Why don't movie theaters charge different rates for different movies?

PVR is playing three movies: one is an Aamir Khan movie; second is a Nagesh Kukonoor movie and third is "Aurat ki Jawani, Sharabi ki Kahani" kind of movie!

The question is why doesn't PVR charge different rates for each of these movies? Usually, it doesn't! And this is common through out India! Movie halls don't charge different rates for movies even when they know that a movie may make a lot of money! Why is it so? You would expect a shopkeeper to charge different rates for different kinds of products like Lux or Cinthol even in the generic category of soaps.

There are expections but I haven't seen a movie theater raise its prices for a Shahrukh movie and then decrease the prices as the demand peters down. Why doesn't that happen? Why doesn't the theater market, as a matter of routine, charge varying rates for movies that are expected to be "hot" or "cold"?


Here is a tip! When you want to understand a market, look at its corresponding black market! That will lay a few bare truths!

A movie-scalper (and I did this sometimes to make it possible to see the next hit movie) is selling the ticket at a premium because he is selling the "movie experience"! On the other hand, the theatre owner is selling the theater experience! Both are related but imagine a spectrum with movie experience on the left hand side and theater experience on the right hand side!

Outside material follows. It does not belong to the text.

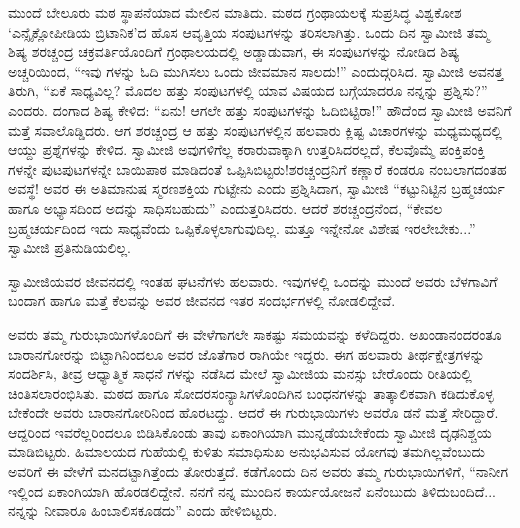 ಮುಂದೆ ಬೇಲೂರು ಮಠ ಸ್ಥಾಪನೆಯಾದ ಮೇಲಿನ ಮಾತಿದು. ಮಠದ ಗ್ರಂಥಾಯಲಕ್ಕೆ ಸುಪ್ರಸಿದ್ಧ ವಿಶ್ವಕೋಶ ‘ಎನ್ಸೈಕ್ಲೋಪೀಡಿಯ ಬ್ರಿಟಾನಿಕ’ದ ಹೊಸ ಆವೃತ್ತಿಯ ಸಂಪುಟಗಳನ್ನು ತರಿಸಲಾಗಿತ್ತು. ಒಂದು ದಿನ ಸ್ವಾಮೀಜಿ ತಮ್ಮ ಶಿಷ್ಯ ಶರಚ್ಚಂದ್ರ ಚಕ್ರವರ್ತಿಯೊಂದಿಗೆ ಗ್ರಂಥಾಲಯದಲ್ಲಿ ಅಡ್ಡಾಡುವಾಗ, ಈ ಸಂಪುಟಗಳನ್ನು ನೋಡಿದ ಶಿಷ್ಯ ಅಚ್ಚರಿಯಿಂದ, “ಇವು ಗಳನ್ನು ಓದಿ ಮುಗಿಸಲು ಒಂದು ಜೀವಮಾನ ಸಾಲದು!” ಎಂದುದ್ಗರಿಸಿದ. ಸ್ವಾಮೀಜಿ ಅವನತ್ತ ತಿರುಗಿ, “ಏಕೆ ಸಾಧ್ಯವಿಲ್ಲ? ಮೊದಲ ಹತ್ತು ಸಂಪುಟಗಳಲ್ಲಿ ಯಾವ ವಿಷಯದ ಬಗ್ಗೆಯಾದರೂ ನನ್ನನ್ನು ಪ್ರಶ್ನಿಸು?” ಎಂದರು. ದಂಗಾದ ಶಿಷ್ಯ ಕೇಳಿದ: “ಏನು! ಆಗಲೇ ಹತ್ತು ಸಂಪುಟಗಳನ್ನು ಓದಿಬಿಟ್ಟಿರಾ!” ಹೌದೆಂದ ಸ್ವಾಮೀಜಿ ಅವನಿಗೆ ಮತ್ತೆ ಸವಾಲೊಡ್ಡಿದರು. ಆಗ ಶರಚ್ಚಂದ್ರ ಆ ಹತ್ತು ಸಂಪುಟಗಳಲ್ಲಿನ ಹಲವಾರು ಕ್ಲಿಷ್ಟ ವಿಚಾರಗಳನ್ನು ಮಧ್ಯಮಧ್ಯದಲ್ಲಿ ಆಯ್ದು ಪ್ರಶ್ನೆಗಳನ್ನು ಕೇಳಿದ. ಸ್ವಾಮೀಜಿ ಅವುಗಳಿಗೆಲ್ಲ ಕರಾರುವಾಕ್ಕಾಗಿ ಉತ್ತರಿಸಿದರಲ್ಲದೆ, ಕೆಲವೊಮ್ಮೆ ಪಂಕ್ತಿಪಂಕ್ತಿ ಗಳನ್ನೇ ಪುಟಪುಟಗಳನ್ನೇ ಬಾಯಿಪಾಠ ಮಾಡಿದಂತೆ ಒಪ್ಪಿಸಿಬಿಟ್ಟರು!ಶರಚ್ಚಂದ್ರನಿಗೆ ಕಣ್ಣಾರೆ ಕಂಡರೂ ನಂಬಲಾಗದಂತಹ ಅವಸ್ಥೆ! ಅವರ ಈ ಅತಿಮಾನುಷ ಸ್ಮರಣಶಕ್ತಿಯ ಗುಟ್ಟೇನು ಎಂದು ಪ್ರಶ್ನಿಸಿದಾಗ, ಸ್ವಾಮೀಜಿ “ಕಟ್ಟುನಿಟ್ಟಿನ ಬ್ರಹ್ಮಚರ್ಯ ಹಾಗೂ ಅಭ್ಯಾಸದಿಂದ ಅದನ್ನು ಸಾಧಿಸಬಹುದು” ಎಂದುತ್ತರಿಸಿದರು. ಆದರೆ ಶರಚ್ಚಂದ್ರನೆಂದ, “ಕೇವಲ ಬ್ರಹ್ಮಚರ್ಯದಿಂದ ಇದು ಸಾಧ್ಯವೆಂದು ಒಪ್ಪಿಕೊಳ್ಳಲಾಗುವುದಿಲ್ಲ. ಮತ್ತೂ ಇನ್ನೇನೋ ವಿಶೇಷ ಇರಲೇಬೇಕು...” ಸ್ವಾಮೀಜಿ ಪ್ರತಿನುಡಿಯಲಿಲ್ಲ.

ಸ್ವಾಮೀಜಿಯವರ ಜೀವನದಲ್ಲಿ ಇಂತಹ ಘಟನೆಗಳು ಹಲವಾರು. ಇವುಗಳಲ್ಲಿ ಒಂದನ್ನು ಮುಂದೆ ಅವರು ಬೆಳಗಾವಿಗೆ ಬಂದಾಗ ಹಾಗೂ ಮತ್ತೆ ಕೆಲವನ್ನು ಅವರ ಜೀವನದ ಇತರ ಸಂದರ್ಭಗಳಲ್ಲಿ ನೋಡಲಿದ್ದೇವೆ.

ಅವರು ತಮ್ಮ ಗುರುಭಾಯಿಗಳೊಂದಿಗೆ ಈ ವೇಳೆಗಾಗಲೇ ಸಾಕಷ್ಟು ಸಮಯವನ್ನು ಕಳೆದಿದ್ದರು. ಅಖಂಡಾನಂದರಂತೂ ಬಾರಾನಗೋರನ್ನು ಬಿಟ್ಟಾಗಿನಿಂದಲೂ ಅವರ ಜೊತೆಗಾರ ರಾಗಿಯೇ ಇದ್ದರು. ಈಗ ಹಲವಾರು ತೀರ್ಥಕ್ಷೇತ್ರಗಳನ್ನು ಸಂದರ್ಶಿಸಿ, ತೀವ್ರ ಆಧ್ಯಾತ್ಮಿಕ ಸಾಧನೆ ಗಳನ್ನು ನಡೆಸಿದ ಮೇಲೆ ಸ್ವಾಮೀಜಿಯ ಮನಸ್ಸು ಬೇರೊಂದು ರೀತಿಯಲ್ಲಿ ಚಿಂತಿಸಲಾರಂಭಿಸಿತು. ಮಠದ ಹಾಗೂ ಸೋದರಸಂನ್ಯಾಸಿಗಳೊಂದಿಗಿನ ಬಂಧನಗಳನ್ನು ತಾತ್ಕಾಲಿಕವಾಗಿ ಕಡಿದುಕೊಳ್ಳ ಬೇಕೆಂದೇ ಅವರು ಬಾರಾನಗೋರಿನಿಂದ ಹೊರಟದ್ದು. ಆದರೆ ಈ ಗುರುಭಾಯಿಗಳು ಅವರೊ ಡನೆ ಮತ್ತೆ ಸೇರಿದ್ದಾರೆ. ಆದ್ದರಿಂದ ಇವರೆಲ್ಲರಿಂದಲೂ ಬಿಡಿಸಿಕೊಂಡು ತಾವು ಏಕಾಂಗಿಯಾಗಿ ಮುನ್ನಡೆಯಬೇಕೆಂದು ಸ್ವಾಮೀಜಿ ದೃಢನಿಶ್ಚಯ ಮಾಡಿಬಿಟ್ಟರು. ಹಿಮಾಲಯದ ಗುಹೆಯಲ್ಲಿ ಕುಳಿತು ಸಮಾಧಿಸುಖ ಅನುಭವಿಸುವ ಯೋಗವು ತಮಗಿಲ್ಲವೆಂಬುದು ಅವರಿಗೆ ಈ ವೇಳೆಗೆ ಮನದಟ್ಟಾಗಿತ್ತೆಂದು ತೋರುತ್ತದೆ. ಕಡೆಗೊಂದು ದಿನ ಅವರು ತಮ್ಮ ಗುರುಭಾಯಿಗಳಿಗೆ, “ನಾನೀಗ ಇಲ್ಲಿಂದ ಏಕಾಂಗಿಯಾಗಿ ಹೊರಡಲಿದ್ದೇನೆ. ನನಗೆ ನನ್ನ ಮುಂದಿನ ಕಾರ್ಯಯೋಜನೆ ಏನೆಂಬುದು ತಿಳಿದುಬಂದಿದೆ... ನನ್ನನ್ನು ನೀವಾರೂ ಹಿಂಬಾಲಿಸಕೂಡದು” ಎಂದು ಹೇಳಿಬಿಟ್ಟರು.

And you will understand why a distributor looks at the "movie experience" and a theater owner thinks of the "theater experience"! The theater owner's product is primarily the theater experience.

So what?

Why can't I charge more for a Shahrukh movie?
Well, he can! But pricing a product without market research is very difficult. And there are still no economists on the planet who can predict whether a movie can be a sure-fire hit. You can bet but not predict. In fact, even market research is not reliable. One IIPM-Arindam did market research for his movie Rok Sako to Rok Lo, and concluded that there was a market segment for a teenybopper movie. Unfortunately nobody stopped its downhill slide at the box-office. So even if I priced the movie high, and within a week the movie seems to be a flop. And if then I lower my rates, people will come but there is a key tip: people can be fooled only once. This does not hold true during election periods. The next time there is a movie, people will wait for prices to be lowered or well, just go to other movie halls. Imagine SALE placards on theater ticket counters, who would go there except sunstruck people yearning for AC like me?

So the movie owner changes seat capacity according to the predicted demand for the movie and not the rate. It is easier to allocate seats than predict rates. And they have rates for the different kind of seats as well. So showing off to your girlfriend will cost a balcony seat, having privacy will cost you a luxury seat. If I had real estate I did rent them out for vertical car-parking and love-making cubicles. There are exceptions like lesser rates for movies in the morning or afternoons or for other language movies. I saw a Bengali movie on a Sunday 10 am for less than half the usual rate.

Do these reasons make sense? But I also believe as the market develops, all this will change in the future. Primarily because of better pricing strategies in the offing (technology driven) and pricing conventions being shaken off!